~ 腸が動きやすい体をつくる ~
腸内環境というと、乳酸菌や発酵食品、サプリメントなど「何を食べるか」に注目されがちです。
もちろん食事は大切ですが、腸内環境は食事だけで決まるものではありません。
腸は、動いてこそ本来の働きを発揮する臓器です。

腸は自律神経と深く関係している
腸は自分の意思で動かせません。

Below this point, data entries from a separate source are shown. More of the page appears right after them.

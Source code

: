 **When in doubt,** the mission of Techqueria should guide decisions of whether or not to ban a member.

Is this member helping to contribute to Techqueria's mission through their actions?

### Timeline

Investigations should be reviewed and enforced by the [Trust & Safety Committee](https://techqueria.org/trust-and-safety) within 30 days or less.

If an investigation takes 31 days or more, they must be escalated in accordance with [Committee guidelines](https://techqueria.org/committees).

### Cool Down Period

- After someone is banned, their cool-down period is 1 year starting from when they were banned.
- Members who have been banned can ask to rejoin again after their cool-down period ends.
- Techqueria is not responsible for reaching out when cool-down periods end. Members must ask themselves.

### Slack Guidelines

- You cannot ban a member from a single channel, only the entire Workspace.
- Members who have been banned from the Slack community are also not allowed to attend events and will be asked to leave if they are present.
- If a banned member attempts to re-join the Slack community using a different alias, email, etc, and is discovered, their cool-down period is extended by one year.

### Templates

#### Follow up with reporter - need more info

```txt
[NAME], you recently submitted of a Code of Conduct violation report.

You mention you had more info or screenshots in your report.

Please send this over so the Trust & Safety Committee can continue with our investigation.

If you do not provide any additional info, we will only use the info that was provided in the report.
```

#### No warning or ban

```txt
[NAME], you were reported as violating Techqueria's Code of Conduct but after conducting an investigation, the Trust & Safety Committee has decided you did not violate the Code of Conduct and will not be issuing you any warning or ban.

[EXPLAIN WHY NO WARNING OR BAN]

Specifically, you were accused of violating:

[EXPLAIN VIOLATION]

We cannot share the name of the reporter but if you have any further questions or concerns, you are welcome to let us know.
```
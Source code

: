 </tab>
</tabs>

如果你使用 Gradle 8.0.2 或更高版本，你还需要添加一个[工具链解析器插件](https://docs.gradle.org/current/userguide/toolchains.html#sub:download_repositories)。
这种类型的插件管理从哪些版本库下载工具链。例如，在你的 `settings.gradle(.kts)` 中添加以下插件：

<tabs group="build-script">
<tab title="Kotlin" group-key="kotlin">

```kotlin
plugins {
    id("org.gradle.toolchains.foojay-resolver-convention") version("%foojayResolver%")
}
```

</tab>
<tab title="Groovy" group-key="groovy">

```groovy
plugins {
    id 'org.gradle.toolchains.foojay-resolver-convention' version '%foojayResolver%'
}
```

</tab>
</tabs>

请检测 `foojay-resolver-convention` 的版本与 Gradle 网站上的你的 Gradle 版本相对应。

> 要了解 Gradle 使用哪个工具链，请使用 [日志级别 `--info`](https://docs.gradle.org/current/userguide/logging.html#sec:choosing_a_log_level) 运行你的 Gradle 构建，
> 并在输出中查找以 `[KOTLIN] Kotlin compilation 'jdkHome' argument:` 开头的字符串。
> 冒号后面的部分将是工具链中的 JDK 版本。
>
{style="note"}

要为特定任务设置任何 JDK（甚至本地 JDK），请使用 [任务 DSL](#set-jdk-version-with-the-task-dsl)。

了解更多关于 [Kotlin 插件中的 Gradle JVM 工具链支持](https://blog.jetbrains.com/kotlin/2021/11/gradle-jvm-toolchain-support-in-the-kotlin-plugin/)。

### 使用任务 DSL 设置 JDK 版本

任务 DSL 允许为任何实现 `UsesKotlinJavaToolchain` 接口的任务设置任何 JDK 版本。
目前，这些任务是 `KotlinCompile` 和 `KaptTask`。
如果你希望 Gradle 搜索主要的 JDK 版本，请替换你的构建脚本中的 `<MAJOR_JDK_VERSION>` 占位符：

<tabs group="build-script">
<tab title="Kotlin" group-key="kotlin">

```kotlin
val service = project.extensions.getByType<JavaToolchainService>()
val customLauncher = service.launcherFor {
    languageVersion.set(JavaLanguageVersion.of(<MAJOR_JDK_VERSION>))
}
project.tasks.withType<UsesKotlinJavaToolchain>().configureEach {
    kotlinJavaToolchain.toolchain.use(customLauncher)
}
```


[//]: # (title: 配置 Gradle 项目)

自律神経、特に副交感神経の影響を強く受けています。
そのため、次のような状態が続くと腸の動きが鈍くなりやすくなります。
・ストレスが多い
・呼吸が浅い
・体が常に緊張している
便秘や下痢を繰り返す方ほど、腸そのものよりも、体全体の緊張やバランスに問題があるケースも少なくありません。
腸内環境と免疫の深い関係
腸は消化吸収だけでなく、体の免疫機能とも深く関係しています。
腸内環境が乱れると、次のような不調が出やすくなります。
・風邪をひきやすい
・疲れが抜けにくい
・体調を崩しやすい
体の免疫細胞の多くは腸に集まっており、腸の状態は体全体の防御反応にも影響します。
免疫は「強さ」より「バランス」
免疫というと「強くすればいい」と思われがちですが、実際にはバランスが大切です。
腸の動きが悪く、体に余計な緊張や滞りがあると、
・免疫反応が過剰になる
・逆に働きにくくなる
こういったことが起きることがあります。
整体では免疫を直接どうこうすることはできませんが、体の緊張をゆるめ、自律神経が切り替わりやすい状態を作ることで、免疫が本来の働きをしやすい環境を整えることは可能だと考えています。
腰をゆるめると、お腹が動き出す理由
施術をしていると、腰まわりをゆるめた途端にお腹がゴロゴロ鳴り出す方がよくいます。
特に腰椎(腰の骨)周辺は、腸の働きと関係する神経の通り道でもあります。
腰が硬くなる
↓
自律神経の切り替えがうまくいかない
↓
腸の動きが鈍くなる
このような流れが起きていると考えられます。
自宅でできる簡単な腸ケア体操
仰向けになり、両膝を立てます。そこから骨盤を小さく前後にゆらしてください。
・呼吸は止めず、吐く息を長めに
・強く動かす必要はありません
・1分ほどで十分です
腰がゆるんでくると、お腹が動き出す感覚を感じる方もいます。
腸を無理に刺激するのではなく、動きやすい状態を作ることが目的です。
青汁を試して感じた、意外な変化
この青汁の話は、もともと当院のご利用者様から聞いたのがきっかけでした。
・便の匂いが軽くなった
・おならが減った気がする
半信半疑でしたが、自分でも試してみたところ、同じような変化を感じました。
乳酸菌を意識して摂っていた時よりも、体感として分かりやすかった印象があります。
なぜ青汁が分かりやすかったのか
青汁は「良い菌を足す」というより、腸が動きやすい環境を作るサポートをしているように感じます。
腸の動きが悪い状態では、
・内容物が滞りやすい
・ガスや匂いが出やすい
こういったことが起きます。
青汁を飲んで変化を感じたのは、腸の中の停滞が減り、流れが良くなった結果ではないかと考えています。
※冷たい水ではなく、常温で飲むのがおすすめです。
腸内環境のサインは「便やガス」に現れる
・便の匂いが強い
・おならが多い
・お腹が張りやすい
これらは腸内環境を知る
分かりやすいサインでもあります。
その背景には、
・腸の動きの悪さ
・腰や骨盤の硬さ
・呼吸の浅さ
・自律神経の乱れ
が関係していることも少なくありません。
腸は「整える」のではなく「働ける状態に」
当院では、腸を直接どうにかしようとは考えていません。
腰や体の緊張をゆるめ、呼吸が深くなり、自律神経が切り替わる。
その結果として、腸が自然に動き出す状態を目指しています。
腸内環境とは、何かを足して作るものではなく、本来の働きを邪魔しない体を作ること。本来の働きを邪魔しない体を作ること。